__Your assignment__:
Give again, unchanged, the line that contains "reduce the augmented" together with every line that follows it until the entries end.

Plain-text document sources:
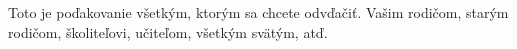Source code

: %
%

Toto je poďakovanie všetkým, ktorým sa chcete odvďačiť.
Vašim rodičom, starým rodičom, školiteľovi, učiteľom, všetkým svätým, atď.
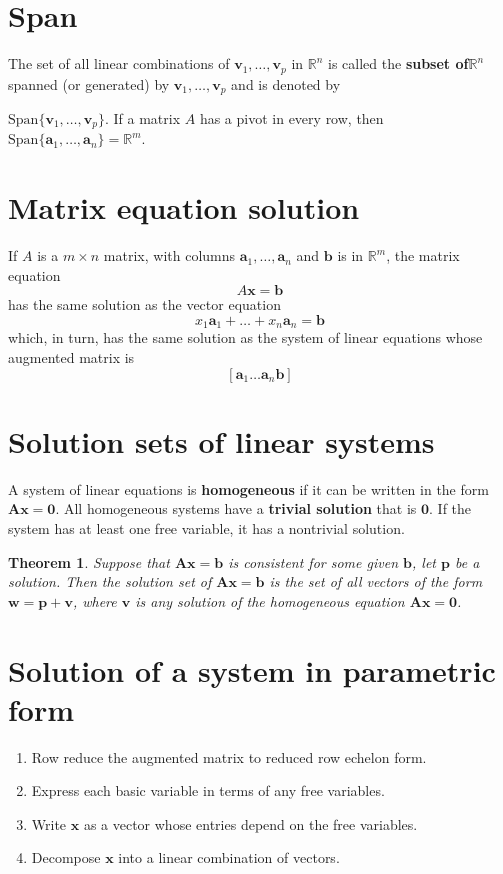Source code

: \documentclass[12pt, oneside]{book}
\newtheorem{theorem}{Theorem}
\begin{document}
\section{Span}
The set of all linear combinations of \(\mathbf{v}_1, \ldots, \mathbf{v}_p\) in
\(\mathbb{R}^n\) is called the \textbf{subset of}\(\mathbb{R}^n\) spanned (or
generated) by \(\mathbf{v}_1, \ldots, \mathbf{v}_p\) and is denoted by

\(\mathrm{Span}\{\mathbf{v}_1, \ldots, \mathbf{v}_p\}\). If a matrix \(A\) has a
pivot in every row, then \(\mathrm{Span} \{\mathbf{a}_1, \ldots, \mathbf{a}_n\}
= \mathbb{R}^m\).

\section{Matrix equation solution}
If \(A\) is a \(m \times n\) matrix, with columns \(\mathbf{a}_1, \ldots,
\mathbf{a}_n\) and \(\mathbf{b}\) is in \(\mathbb{R}^m\),
the matrix equation
\[ A\mathbf{x} = \mathbf{b} \]
has the same solution as the vector equation
\[ x_1\mathbf{a}_1 + \ldots + x_n\mathbf{a}_n = \mathbf{b} \]
which, in turn,
has the same solution as the system of linear equations whose
augmented matrix is
\[ [ \mathbf{a}_1 \ldots \mathbf{a}_n \mathbf{b} ] \]

\section{Solution sets of linear systems}
A system of linear equations is \textbf{homogeneous}
if it can be written in the form \( \mathbf{A x} = \mathbf{0} \).
All homogeneous systems have a \textbf{trivial solution} that is \(\mathbf{0}\).
If the system has at least one free variable, it has a nontrivial solution.

\begin{theorem}
  Suppose that \( \mathbf{Ax} = \mathbf{b} \) is consistent for some given
  \(\mathbf{b}\), let \(\mathbf {p}\) be a solution. Then the solution set of
  \( \mathbf{Ax} = \mathbf{b} \) is the set of all vectors of the form
  \( \mathbf{w} = \mathbf{p} + \mathbf{v} \), where \( \mathbf{v} \) is any
  solution of the homogeneous equation \( \mathbf{Ax} = \mathbf{0} \).
\end{theorem}

\section{Solution of a system in parametric form}
\begin{enumerate}
\item{Row reduce the augmented matrix to reduced row echelon form.}
\item{Express each basic variable in terms of any free variables.}
\item{Write \(\mathbf{x}\) as a vector whose entries depend on the free
variables.}
\item{Decompose \(\mathbf{x}\) into a linear combination of vectors.}
\end{enumerate}
\end{document}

__Answer to the exercise__:
\item{Row reduce the augmented matrix to reduced row echelon form.}
\item{Express each basic variable in terms of any free variables.}
\item{Write \(\mathbf{x}\) as a vector whose entries depend on the free
variables.}
\item{Decompose \(\mathbf{x}\) into a linear combination of vectors.}
\end{enumerate}
\end{document}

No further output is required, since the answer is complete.